WHAT YOU WILL DO: Your output should be the lines of the data that follow, reproduced exactly from the first through the line bearing "Yellow callout boxes".

+ + + + +

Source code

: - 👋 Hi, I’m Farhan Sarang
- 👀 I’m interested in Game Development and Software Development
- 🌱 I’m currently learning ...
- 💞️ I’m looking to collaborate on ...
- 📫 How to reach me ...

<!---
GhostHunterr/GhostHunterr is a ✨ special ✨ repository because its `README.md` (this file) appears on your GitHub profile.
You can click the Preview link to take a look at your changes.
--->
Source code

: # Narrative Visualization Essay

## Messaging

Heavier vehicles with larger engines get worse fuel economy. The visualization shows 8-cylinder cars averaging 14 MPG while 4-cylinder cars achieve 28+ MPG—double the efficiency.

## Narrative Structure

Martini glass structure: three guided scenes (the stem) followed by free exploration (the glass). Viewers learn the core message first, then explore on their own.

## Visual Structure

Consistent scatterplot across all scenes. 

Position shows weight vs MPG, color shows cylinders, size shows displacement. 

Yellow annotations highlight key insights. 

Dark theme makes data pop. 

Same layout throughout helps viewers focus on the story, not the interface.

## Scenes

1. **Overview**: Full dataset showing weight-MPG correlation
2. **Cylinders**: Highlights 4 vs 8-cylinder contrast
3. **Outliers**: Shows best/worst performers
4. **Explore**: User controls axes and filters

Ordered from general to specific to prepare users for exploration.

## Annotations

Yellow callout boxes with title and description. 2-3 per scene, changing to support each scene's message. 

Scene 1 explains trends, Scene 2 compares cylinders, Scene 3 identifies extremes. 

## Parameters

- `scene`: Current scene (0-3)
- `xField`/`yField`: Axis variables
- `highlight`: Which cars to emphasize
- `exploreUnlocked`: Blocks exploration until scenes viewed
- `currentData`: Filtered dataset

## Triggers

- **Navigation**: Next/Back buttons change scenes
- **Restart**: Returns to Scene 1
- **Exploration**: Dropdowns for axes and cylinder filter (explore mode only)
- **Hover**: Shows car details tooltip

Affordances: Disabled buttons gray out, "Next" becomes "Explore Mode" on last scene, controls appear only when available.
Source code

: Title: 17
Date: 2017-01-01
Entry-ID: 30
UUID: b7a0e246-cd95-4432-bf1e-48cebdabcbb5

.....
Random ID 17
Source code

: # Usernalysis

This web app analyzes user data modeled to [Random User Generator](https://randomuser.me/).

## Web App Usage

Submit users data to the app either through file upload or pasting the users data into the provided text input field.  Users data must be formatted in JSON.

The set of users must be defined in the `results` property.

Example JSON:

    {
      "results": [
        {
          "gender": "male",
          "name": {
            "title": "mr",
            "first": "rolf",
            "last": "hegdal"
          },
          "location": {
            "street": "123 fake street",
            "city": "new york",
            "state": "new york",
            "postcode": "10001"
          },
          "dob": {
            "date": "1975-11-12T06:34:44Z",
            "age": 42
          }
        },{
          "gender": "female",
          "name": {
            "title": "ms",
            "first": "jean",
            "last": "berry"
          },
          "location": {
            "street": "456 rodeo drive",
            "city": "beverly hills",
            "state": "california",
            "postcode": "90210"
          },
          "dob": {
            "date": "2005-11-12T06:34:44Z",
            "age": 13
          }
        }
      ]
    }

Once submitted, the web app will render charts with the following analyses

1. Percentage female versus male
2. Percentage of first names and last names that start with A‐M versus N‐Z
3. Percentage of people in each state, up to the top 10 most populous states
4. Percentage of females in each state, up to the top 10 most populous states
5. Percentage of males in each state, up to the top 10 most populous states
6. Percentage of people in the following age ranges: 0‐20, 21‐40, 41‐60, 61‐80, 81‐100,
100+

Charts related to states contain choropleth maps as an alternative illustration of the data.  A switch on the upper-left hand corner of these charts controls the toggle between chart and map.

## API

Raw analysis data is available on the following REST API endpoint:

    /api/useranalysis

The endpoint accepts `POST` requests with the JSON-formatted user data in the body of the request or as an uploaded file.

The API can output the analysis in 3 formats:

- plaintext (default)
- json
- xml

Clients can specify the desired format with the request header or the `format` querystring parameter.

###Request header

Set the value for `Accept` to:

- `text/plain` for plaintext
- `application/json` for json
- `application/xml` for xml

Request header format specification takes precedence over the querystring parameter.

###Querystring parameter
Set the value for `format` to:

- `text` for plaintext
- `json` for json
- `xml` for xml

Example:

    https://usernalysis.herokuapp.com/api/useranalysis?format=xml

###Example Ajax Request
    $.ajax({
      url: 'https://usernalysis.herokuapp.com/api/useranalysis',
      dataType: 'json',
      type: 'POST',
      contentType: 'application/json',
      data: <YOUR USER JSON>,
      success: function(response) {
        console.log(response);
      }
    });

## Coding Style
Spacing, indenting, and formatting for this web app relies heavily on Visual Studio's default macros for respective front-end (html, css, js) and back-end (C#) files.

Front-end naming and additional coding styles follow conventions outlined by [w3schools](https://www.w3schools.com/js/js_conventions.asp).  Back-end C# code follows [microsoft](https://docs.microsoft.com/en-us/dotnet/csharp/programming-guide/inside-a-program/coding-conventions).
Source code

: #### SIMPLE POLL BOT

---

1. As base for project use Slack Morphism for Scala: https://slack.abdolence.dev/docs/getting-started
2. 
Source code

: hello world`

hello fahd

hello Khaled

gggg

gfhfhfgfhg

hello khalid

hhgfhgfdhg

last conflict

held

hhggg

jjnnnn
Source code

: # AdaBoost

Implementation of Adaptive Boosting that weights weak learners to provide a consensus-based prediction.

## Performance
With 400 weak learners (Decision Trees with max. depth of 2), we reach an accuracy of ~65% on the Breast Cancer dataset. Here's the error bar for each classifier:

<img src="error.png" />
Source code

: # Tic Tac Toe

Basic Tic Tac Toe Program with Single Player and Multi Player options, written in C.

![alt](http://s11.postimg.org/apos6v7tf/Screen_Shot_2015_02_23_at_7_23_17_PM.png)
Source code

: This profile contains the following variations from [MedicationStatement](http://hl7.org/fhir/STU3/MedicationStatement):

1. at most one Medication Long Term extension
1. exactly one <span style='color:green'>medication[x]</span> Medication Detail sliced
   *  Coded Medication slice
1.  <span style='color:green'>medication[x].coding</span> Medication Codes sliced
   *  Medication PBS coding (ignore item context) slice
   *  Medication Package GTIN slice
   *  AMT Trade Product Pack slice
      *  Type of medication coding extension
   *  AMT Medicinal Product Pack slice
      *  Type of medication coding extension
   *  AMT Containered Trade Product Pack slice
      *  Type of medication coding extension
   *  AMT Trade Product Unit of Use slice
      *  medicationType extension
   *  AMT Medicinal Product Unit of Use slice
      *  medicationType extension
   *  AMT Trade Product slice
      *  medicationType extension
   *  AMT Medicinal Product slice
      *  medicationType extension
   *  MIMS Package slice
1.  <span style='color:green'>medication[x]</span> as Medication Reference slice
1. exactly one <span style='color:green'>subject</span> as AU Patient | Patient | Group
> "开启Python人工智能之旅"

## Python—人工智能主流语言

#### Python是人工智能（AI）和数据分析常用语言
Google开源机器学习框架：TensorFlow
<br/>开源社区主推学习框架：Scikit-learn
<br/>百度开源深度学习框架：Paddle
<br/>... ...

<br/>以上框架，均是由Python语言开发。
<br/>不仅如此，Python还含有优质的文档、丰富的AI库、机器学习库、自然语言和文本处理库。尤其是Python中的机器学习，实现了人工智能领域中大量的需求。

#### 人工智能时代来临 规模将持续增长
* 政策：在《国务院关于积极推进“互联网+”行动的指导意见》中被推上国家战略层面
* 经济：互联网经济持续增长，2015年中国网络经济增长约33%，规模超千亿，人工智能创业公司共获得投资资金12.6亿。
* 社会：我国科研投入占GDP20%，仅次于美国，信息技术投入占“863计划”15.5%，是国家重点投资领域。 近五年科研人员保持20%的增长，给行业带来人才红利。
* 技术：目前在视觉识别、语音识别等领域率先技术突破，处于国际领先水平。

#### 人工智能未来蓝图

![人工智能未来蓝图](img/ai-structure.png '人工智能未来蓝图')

+ + + + +

YOUR RESPONSE:
Source code

: - 👋 Hi, I’m Farhan Sarang
- 👀 I’m interested in Game Development and Software Development
- 🌱 I’m currently learning ...
- 💞️ I’m looking to collaborate on ...
- 📫 How to reach me ...

<!---
GhostHunterr/GhostHunterr is a ✨ special ✨ repository because its `README.md` (this file) appears on your GitHub profile.
You can click the Preview link to take a look at your changes.
--->
Source code

: # Narrative Visualization Essay

## Messaging

Heavier vehicles with larger engines get worse fuel economy. The visualization shows 8-cylinder cars averaging 14 MPG while 4-cylinder cars achieve 28+ MPG—double the efficiency.

## Narrative Structure

Martini glass structure: three guided scenes (the stem) followed by free exploration (the glass). Viewers learn the core message first, then explore on their own.

## Visual Structure

Consistent scatterplot across all scenes. 

Position shows weight vs MPG, color shows cylinders, size shows displacement. 

Yellow annotations highlight key insights. 

Dark theme makes data pop. 

Same layout throughout helps viewers focus on the story, not the interface.

## Scenes

1. **Overview**: Full dataset showing weight-MPG correlation
2. **Cylinders**: Highlights 4 vs 8-cylinder contrast
3. **Outliers**: Shows best/worst performers
4. **Explore**: User controls axes and filters

Ordered from general to specific to prepare users for exploration.

## Annotations

Yellow callout boxes with title and description. 2-3 per scene, changing to support each scene's message. 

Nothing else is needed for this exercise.